A. It might be as simple as asking, "Are you interested in moving anyone?" "Do you have excess at any position?" Everybody who is in this business, you're not tricking anyone in those phone conversations. Everyone is professional. Usually it ends up in some non-committal questions, like, "Do you have an excess of talent at any position that you're interested in moving?" And they say, yes, or no, and they may talk specifically. But if it's not the area of need for you, then why would you undress yourself in that way. I think that's just the standard level of communication that goes on between clubs and individuals relative to those discussions.
Q. Do you do different versions of the roster, maybe change your mind, maybe have your mind changed?
A. You could, but you could tie up a lot of your time with that, but what's waiting on you is the regular season and the preparation associated with that. You can make it as elaborate as you want to make it, but the bottom line is you better make some decisions and make them relatively quickly because it's time to move on at this juncture.
Q. When and how much do the medical people get involved in letting you know about injuries, the severity of those injuries, and how long players might be unavailable?
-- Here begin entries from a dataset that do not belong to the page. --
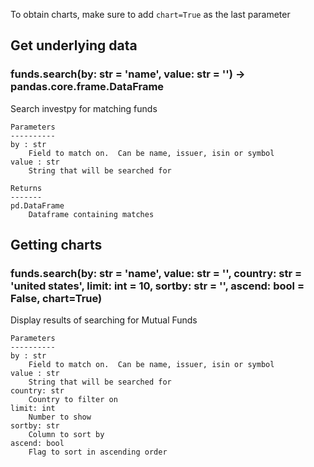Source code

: To obtain charts, make sure to add `chart=True` as the last parameter

## Get underlying data 
### funds.search(by: str = 'name', value: str = '') -> pandas.core.frame.DataFrame

Search investpy for matching funds

    Parameters
    ----------
    by : str
        Field to match on.  Can be name, issuer, isin or symbol
    value : str
        String that will be searched for

    Returns
    -------
    pd.DataFrame
        Dataframe containing matches

## Getting charts 
### funds.search(by: str = 'name', value: str = '', country: str = 'united states', limit: int = 10, sortby: str = '', ascend: bool = False, chart=True)

Display results of searching for Mutual Funds

    Parameters
    ----------
    by : str
        Field to match on.  Can be name, issuer, isin or symbol
    value : str
        String that will be searched for
    country: str
        Country to filter on
    limit: int
        Number to show
    sortby: str
        Column to sort by
    ascend: bool
        Flag to sort in ascending order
A. It's not a significant component of the decision-making, because we're continually communicating with medical people throughout the team development process. Daily, in some instances. The overall health of individuals in this process is at the front of a lot of these discussions. It's not anything new or earth-shattering or groundbreaking when it comes to decision time.
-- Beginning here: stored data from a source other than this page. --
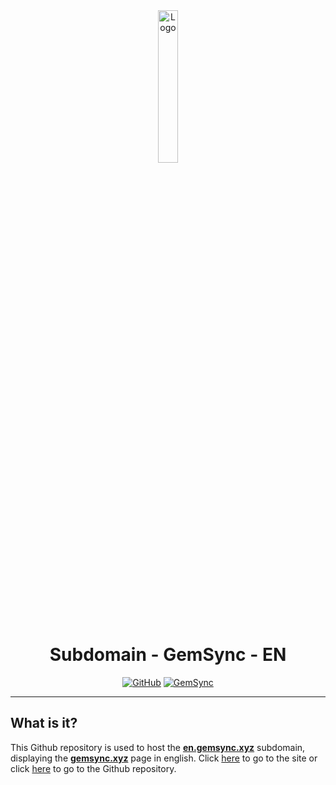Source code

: <div align="center">
  <a href="https://en.gemsync.xyz"><img src="https://gemsync.xyz/images/gemsync.png" alt="Logo" width="25%" height="auto"></a>

  # Subdomain - GemSync - EN
  [![GitHub](https://img.shields.io/badge/20syldev-333333?logo=Github&logoColor=white)](https://github.com/20syldev)
  [![GemSync](https://img.shields.io/badge//gemsync-3857ab)](https://github.com/20syldev/gemsync)
</div>

---

## What is it?
This Github repository is used to host the **[en.gemsync.xyz](https://en.gemsync.xyz)** subdomain, displaying the **[gemsync.xyz](https://gemsync.xyz)** page in english.
Click [here](https://en.gemsync.xyz) to go to the site or click [here](https://github.com/20syldev/gemsync) to go to the Github repository.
Q. Do you ever change your mind?
A. You continually are always working to get your roster better, and that's one of the points we always make to our team: That just because you make the initial 53, you have to continue to earn it daily. And that's everyone. That's the reality of it. People are flying around the National Football League every Tuesday looking for work and getting hired because of what transpired the previous Sunday in stadiums. There is no anointing, there is no finality to it all. The team development process is ongoing throughout the journey. If anything, this is just the start.
Q. We've talked about trades. Now to the waiver wire. Teams have 90 players and to get to 53, they have to cut 37. Thirty-seven players multiplied by 32 teams is a big number. How can you get through all of that, and what's the process of trying to get through that to see if you might be interested in claiming someone?
A. It's our job, and it's our hobby to know the league, to know personnel. So it's not like the analysis of it and the gathering of information relative to knowing those people begins once cut-down happens. We have a file on all of those people, just like every organization has a file on all of our people. You meet them during the draft preparation process, you meet them at the Senior Bowl, you interview them there, you interview them at the Combine, you bring them in for pre-draft visits, you get to know them during that process, you pursue the veteran player during free agency and maybe you lose out in signing them. Everybody has a file. There are budding, developing relationships with any man who's employed within the National Football League, so it's not a ground-zero study as you suggest. If there is a level of interest regarding someone, it's just simply saying, "Hmmm, he's on the wire." It's just that simple.
Q. Do you ever make a decision to keep a guy who has no practice squad eligibility instead of a guy who still has practice squad eligibility and try to get him on your practice squad?
A. It's tough to speculate the actions of others. When there are 31 other teams, all it takes is one, so you're doing some heavy speculating when you're saying somebody is not attractive to all 31 others. So you better be real careful in that scenario you suggest.